#### Activity:
Please copy exactly the lines that run from the start of the entries to the line containing "данных; лемматизация; исследовательский", inclusive.

Stored data:
- Opening Delimiter -

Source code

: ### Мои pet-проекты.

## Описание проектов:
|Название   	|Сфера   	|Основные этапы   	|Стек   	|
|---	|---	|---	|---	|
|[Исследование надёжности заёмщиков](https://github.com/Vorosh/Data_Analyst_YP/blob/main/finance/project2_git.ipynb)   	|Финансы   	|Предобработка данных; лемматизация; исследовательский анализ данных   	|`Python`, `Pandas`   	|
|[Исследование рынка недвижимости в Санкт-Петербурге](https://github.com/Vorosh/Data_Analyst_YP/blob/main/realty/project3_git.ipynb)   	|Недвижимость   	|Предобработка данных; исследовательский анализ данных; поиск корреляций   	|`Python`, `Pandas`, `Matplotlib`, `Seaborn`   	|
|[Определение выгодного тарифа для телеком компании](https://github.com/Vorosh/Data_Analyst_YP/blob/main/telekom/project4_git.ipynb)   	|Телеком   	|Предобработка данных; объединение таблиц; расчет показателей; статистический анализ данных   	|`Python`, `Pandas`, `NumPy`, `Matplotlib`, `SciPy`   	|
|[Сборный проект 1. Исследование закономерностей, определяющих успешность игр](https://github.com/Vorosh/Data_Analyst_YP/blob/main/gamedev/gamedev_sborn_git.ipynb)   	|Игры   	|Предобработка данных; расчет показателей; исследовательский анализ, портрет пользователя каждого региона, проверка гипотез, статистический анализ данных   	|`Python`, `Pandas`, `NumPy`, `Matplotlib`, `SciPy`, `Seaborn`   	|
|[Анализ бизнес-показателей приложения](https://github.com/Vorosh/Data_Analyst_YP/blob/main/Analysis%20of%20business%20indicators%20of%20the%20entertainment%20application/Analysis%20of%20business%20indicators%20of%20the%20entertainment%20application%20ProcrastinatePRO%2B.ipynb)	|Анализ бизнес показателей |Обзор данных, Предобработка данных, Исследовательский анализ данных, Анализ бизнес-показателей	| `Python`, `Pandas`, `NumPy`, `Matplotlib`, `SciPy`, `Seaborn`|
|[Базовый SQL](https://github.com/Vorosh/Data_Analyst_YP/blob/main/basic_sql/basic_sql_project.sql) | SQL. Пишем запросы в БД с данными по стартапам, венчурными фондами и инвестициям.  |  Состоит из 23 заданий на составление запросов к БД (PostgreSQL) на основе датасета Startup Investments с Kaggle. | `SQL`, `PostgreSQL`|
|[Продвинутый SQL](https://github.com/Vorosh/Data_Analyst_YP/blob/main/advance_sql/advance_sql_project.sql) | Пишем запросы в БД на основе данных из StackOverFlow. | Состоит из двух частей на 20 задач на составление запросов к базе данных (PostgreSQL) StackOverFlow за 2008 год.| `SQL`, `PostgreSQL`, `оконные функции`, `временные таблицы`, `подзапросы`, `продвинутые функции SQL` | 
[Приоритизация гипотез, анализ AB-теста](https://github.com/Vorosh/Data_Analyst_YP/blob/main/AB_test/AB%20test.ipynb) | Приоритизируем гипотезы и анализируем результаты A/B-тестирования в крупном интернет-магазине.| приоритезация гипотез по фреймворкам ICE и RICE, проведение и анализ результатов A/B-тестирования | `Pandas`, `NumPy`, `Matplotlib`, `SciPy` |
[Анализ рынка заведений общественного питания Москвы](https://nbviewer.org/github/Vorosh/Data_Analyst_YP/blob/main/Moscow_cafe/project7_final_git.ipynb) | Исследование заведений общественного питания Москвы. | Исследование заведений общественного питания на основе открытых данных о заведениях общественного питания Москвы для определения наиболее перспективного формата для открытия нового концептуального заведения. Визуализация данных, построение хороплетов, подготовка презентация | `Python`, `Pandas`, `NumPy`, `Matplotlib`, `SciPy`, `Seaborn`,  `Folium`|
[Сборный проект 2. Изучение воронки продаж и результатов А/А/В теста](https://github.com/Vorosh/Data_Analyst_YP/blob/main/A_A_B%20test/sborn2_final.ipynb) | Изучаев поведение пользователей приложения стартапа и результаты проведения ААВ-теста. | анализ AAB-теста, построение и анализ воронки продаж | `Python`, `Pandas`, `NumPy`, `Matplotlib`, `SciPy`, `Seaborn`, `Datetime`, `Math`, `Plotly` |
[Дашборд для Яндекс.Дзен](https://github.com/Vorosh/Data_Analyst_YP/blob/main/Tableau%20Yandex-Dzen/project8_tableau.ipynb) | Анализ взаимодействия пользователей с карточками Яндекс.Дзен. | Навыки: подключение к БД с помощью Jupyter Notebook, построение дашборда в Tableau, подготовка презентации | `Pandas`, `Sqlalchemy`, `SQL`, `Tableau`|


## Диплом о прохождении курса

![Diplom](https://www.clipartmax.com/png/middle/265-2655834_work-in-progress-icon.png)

- Closing Delimiter -

#### Exercise solution:
Source code

: ### Мои pet-проекты.

## Описание проектов:
|Название   	|Сфера   	|Основные этапы   	|Стек   	|
|---	|---	|---	|---	|
|[Исследование надёжности заёмщиков](https://github.com/Vorosh/Data_Analyst_YP/blob/main/finance/project2_git.ipynb)   	|Финансы   	|Предобработка данных; лемматизация; исследовательский анализ данных   	|`Python`, `Pandas`   	|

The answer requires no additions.